The report shows a troubling trend in which the program gets funded on a year to year basis with no long-term commitments from the Federal government. Currently the program looks shaky in financial terms which makes it hard to attract long-term quality workforce – as per the report: “The lack of long-term funding for the DNCL continues to be a challenge for work force stability and staff retention.”
Lack of funding may come as a surprise to analysts who’ve watched the steady increase in fines issued by the CRTC as a result of complaints issued by Do Not Call registry subscribers. Ottawa citizen claims that CRTC handed out penalties in excess of 2 million dollars in recent years (this month 11 telemarketing companies were issued $41,000 in fines for violating CRTC regulations).
The report goes on to explain that CRTC is exploring different funding options for the program in hopes of finding a long-term solution to the year-to-year funding.
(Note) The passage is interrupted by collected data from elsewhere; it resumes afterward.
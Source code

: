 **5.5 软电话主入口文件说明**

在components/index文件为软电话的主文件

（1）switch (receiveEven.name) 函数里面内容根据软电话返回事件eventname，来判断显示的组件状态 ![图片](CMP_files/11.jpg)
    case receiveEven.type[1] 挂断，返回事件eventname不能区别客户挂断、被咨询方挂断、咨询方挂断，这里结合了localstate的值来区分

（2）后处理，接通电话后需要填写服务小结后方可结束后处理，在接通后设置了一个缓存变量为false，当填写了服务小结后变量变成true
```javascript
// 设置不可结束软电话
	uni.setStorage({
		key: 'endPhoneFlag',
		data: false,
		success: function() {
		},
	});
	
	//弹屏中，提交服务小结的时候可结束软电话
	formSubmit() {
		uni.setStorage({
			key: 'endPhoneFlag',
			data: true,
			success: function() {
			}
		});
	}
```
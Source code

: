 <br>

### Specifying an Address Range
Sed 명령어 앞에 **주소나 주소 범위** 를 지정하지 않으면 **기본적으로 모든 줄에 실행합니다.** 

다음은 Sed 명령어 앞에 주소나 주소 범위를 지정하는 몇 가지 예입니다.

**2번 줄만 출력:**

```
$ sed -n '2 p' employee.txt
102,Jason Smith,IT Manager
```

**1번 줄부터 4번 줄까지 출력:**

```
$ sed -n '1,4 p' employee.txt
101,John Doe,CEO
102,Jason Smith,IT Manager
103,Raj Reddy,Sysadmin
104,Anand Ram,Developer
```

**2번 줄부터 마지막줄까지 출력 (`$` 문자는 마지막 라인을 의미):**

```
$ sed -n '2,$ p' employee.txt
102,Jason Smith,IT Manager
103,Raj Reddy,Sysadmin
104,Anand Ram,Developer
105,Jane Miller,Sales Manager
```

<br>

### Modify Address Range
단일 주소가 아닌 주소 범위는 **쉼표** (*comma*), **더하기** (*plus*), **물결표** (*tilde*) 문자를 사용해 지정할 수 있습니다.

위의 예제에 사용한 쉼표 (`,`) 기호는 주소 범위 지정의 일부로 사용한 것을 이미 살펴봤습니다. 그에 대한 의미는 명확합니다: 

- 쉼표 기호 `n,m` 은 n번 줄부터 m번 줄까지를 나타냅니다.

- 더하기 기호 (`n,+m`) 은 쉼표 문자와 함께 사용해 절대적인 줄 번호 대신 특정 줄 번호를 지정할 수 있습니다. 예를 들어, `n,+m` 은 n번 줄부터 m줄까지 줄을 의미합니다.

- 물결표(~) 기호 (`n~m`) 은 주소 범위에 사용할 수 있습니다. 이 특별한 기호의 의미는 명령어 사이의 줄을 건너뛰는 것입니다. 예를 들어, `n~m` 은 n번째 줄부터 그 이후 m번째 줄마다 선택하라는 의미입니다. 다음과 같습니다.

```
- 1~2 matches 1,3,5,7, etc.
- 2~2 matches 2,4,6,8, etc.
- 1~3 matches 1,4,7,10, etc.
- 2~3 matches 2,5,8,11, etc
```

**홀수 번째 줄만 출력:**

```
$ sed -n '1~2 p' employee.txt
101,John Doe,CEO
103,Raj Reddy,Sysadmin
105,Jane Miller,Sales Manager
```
Judging by the currently stingy access to government coffers, operating budget for Do Not Call registry may not get the long-term funding it wants, a potential solution to the problem would be funneling money extracted from illegal Telemarketers back into the program.
Launched in 2008 the program was designed to protect Canadians from illegal telemarketing calls by registering their numbers with the registry. The program’s effectiveness has been questioned by some, but it has also resulted in a number of fines issued against telemarketing companies which are deemed to be violating the law.